Top of Material for this task

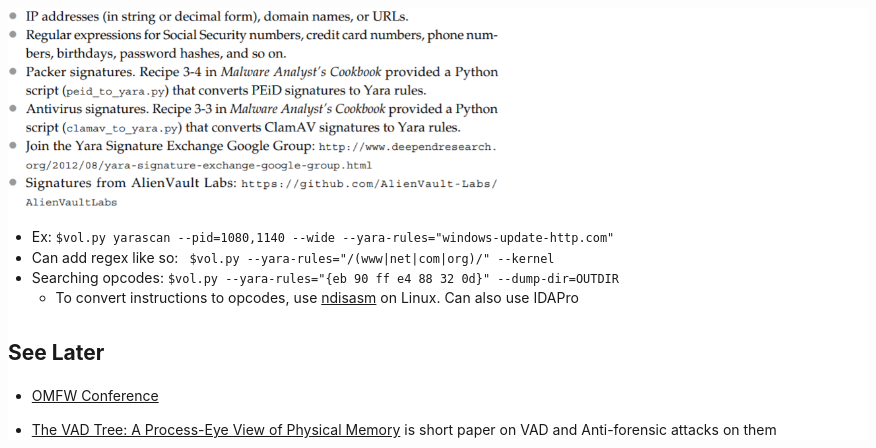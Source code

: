 <kdb></kdb><img src="procMemInternals.Pictures/image-20200704003311966.png" height=200 /></kdb>

- Ex: `$vol.py yarascan --pid=1080,1140 --wide --yara-rules="windows-update-http.com"`
- Can add regex like so: ` $vol.py --yara-rules="/(www|net|com|org)/" --kernel`
- Searching opcodes: `$vol.py --yara-rules="{eb 90 ff e4 88 32 0d}" --dump-dir=OUTDIR`
  - To convert instructions to opcodes, use [ndisasm](https://stackoverflow.com/a/6620854/5540115) on Linux. Can also use IDAPro

## See Later

- [OMFW Conference](https://www.volatilityfoundation.org/omfw)

- [The VAD Tree: A Process-Eye View of Physical Memory](https://dfrws.org/sites/default/files/session-files/paper-the_vad_tree_-_a_process-eye_view_of_physical_memory.pdf) is short paper on VAD and Anti-forensic attacks on them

Bottom of Material for this task

#### Work instructions:
Leave out all pictures and output each line exactly, from the top of the records through the line that holds "- [OMFW Conference](https://www.volatilityfoundation.org/omfw)".

#### Solution to this problem:
Source code

: <kdb></kdb><img src="procMemInternals.Pictures/image-20200704003311966.png" height=200 /></kdb>

- Ex: `$vol.py yarascan --pid=1080,1140 --wide --yara-rules="windows-update-http.com"`
- Can add regex like so: ` $vol.py --yara-rules="/(www|net|com|org)/" --kernel`
- Searching opcodes: `$vol.py --yara-rules="{eb 90 ff e4 88 32 0d}" --dump-dir=OUTDIR`
  - To convert instructions to opcodes, use [ndisasm](https://stackoverflow.com/a/6620854/5540115) on Linux. Can also use IDAPro

## See Later

- [OMFW Conference](https://www.volatilityfoundation.org/omfw)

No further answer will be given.